WORK ITEM: Some lines of these records may hold the word "lastRequestDate"; state how many, using only the number.

[Dataset entries]
• • • • •

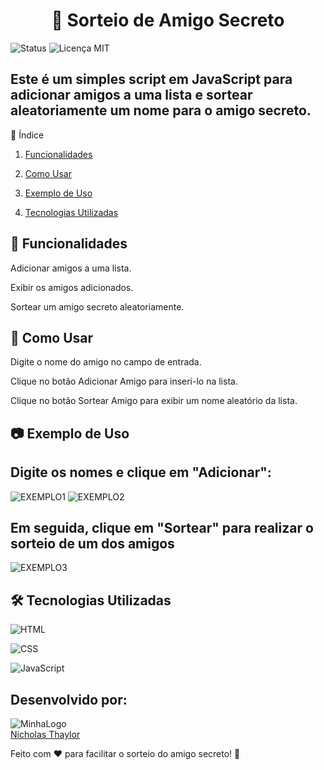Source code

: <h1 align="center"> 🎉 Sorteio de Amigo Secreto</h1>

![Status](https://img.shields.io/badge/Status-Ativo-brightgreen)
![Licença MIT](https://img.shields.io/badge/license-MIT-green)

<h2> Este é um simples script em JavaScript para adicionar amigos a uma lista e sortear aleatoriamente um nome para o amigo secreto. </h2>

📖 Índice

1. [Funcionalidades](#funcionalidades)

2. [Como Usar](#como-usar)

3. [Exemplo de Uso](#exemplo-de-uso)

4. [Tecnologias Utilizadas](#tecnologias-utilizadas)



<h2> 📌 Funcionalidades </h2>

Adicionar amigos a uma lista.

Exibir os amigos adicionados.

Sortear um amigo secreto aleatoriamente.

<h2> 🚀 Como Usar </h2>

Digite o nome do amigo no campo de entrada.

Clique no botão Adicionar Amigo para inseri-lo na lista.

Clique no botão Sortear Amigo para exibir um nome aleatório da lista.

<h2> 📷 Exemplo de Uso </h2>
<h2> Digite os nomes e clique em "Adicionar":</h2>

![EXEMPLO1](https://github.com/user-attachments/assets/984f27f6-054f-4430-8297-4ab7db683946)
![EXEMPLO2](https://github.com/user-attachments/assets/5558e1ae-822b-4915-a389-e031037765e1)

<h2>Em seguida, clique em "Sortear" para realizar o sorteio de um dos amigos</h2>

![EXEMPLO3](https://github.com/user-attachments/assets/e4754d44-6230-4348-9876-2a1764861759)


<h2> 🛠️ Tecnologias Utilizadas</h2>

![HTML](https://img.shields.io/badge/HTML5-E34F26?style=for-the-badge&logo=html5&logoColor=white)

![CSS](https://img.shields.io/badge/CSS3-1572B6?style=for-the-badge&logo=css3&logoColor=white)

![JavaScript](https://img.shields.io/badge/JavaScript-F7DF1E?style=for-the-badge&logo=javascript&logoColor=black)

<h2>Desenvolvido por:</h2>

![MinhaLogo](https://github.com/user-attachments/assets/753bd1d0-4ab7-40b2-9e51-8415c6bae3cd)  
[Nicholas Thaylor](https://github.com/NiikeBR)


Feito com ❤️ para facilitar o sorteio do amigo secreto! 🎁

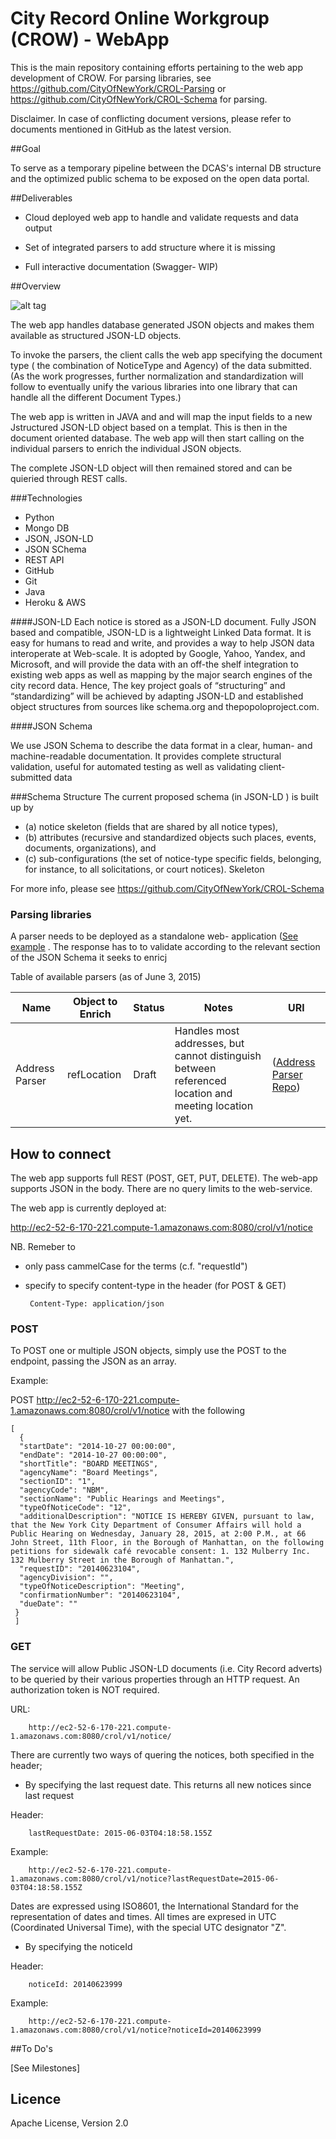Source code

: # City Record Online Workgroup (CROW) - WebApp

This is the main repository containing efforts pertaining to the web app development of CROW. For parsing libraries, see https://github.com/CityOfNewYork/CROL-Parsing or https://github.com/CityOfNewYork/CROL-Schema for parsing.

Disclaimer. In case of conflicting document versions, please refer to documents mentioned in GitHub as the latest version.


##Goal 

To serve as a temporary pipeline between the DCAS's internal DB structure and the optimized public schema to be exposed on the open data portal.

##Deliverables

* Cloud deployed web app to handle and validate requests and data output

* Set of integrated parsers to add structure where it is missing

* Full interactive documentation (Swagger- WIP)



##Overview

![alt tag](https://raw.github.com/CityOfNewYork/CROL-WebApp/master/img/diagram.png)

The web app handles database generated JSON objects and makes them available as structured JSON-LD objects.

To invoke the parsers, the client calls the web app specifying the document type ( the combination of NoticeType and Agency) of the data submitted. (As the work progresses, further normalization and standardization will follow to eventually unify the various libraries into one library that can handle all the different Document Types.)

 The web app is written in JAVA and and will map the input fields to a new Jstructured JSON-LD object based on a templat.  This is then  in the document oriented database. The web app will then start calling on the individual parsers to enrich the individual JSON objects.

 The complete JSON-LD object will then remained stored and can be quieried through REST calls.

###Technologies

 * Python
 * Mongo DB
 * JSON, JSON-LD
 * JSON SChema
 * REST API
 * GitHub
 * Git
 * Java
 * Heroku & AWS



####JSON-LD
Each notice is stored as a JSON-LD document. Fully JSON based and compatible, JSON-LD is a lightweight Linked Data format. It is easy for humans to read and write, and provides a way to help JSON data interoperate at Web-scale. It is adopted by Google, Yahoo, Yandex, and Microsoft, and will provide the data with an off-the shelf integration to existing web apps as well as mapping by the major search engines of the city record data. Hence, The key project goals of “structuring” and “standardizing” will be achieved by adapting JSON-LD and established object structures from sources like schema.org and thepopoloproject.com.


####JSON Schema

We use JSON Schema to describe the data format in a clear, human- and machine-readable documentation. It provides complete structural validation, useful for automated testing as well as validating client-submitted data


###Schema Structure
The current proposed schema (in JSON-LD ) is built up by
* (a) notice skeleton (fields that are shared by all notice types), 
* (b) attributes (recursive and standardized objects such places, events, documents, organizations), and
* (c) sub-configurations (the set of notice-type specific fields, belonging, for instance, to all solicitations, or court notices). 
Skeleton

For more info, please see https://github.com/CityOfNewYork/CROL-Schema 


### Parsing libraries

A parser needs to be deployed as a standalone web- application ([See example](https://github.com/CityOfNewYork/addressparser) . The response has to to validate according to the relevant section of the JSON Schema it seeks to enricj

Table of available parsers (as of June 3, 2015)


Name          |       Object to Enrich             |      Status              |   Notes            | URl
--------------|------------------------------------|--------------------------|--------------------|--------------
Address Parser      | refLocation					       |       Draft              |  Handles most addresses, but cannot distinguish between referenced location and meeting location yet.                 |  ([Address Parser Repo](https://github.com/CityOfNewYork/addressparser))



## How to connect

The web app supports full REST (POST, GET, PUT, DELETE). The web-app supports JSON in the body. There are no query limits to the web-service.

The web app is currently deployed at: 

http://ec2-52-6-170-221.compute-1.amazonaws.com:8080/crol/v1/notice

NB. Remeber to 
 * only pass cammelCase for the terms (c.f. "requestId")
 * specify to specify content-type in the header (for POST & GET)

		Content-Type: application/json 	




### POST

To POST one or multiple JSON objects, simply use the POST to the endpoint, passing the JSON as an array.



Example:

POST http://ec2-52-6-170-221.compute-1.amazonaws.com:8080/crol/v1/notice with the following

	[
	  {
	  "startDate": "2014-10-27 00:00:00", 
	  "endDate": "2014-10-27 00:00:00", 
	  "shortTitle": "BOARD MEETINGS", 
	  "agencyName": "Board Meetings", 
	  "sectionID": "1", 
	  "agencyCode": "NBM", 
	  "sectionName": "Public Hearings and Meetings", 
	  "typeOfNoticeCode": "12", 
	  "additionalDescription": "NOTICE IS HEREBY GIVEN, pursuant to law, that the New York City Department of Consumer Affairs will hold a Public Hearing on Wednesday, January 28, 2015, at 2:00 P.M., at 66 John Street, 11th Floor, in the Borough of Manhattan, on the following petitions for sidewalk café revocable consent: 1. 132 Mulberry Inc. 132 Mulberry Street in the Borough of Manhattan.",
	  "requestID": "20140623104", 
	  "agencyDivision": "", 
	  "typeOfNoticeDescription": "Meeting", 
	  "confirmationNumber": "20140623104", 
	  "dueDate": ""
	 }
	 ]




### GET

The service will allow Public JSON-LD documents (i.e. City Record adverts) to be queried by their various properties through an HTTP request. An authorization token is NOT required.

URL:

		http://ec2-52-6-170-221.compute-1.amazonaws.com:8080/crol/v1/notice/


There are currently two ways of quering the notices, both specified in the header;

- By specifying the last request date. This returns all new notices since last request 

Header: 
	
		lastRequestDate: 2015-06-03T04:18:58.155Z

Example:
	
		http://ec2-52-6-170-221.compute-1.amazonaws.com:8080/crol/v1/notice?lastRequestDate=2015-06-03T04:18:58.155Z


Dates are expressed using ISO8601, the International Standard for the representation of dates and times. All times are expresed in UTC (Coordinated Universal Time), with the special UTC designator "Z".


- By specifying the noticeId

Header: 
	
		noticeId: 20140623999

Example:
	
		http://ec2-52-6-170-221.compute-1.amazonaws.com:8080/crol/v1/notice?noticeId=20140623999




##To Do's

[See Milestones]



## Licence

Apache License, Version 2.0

• • • • •

SOLUTION TO THE PROBLEM: 2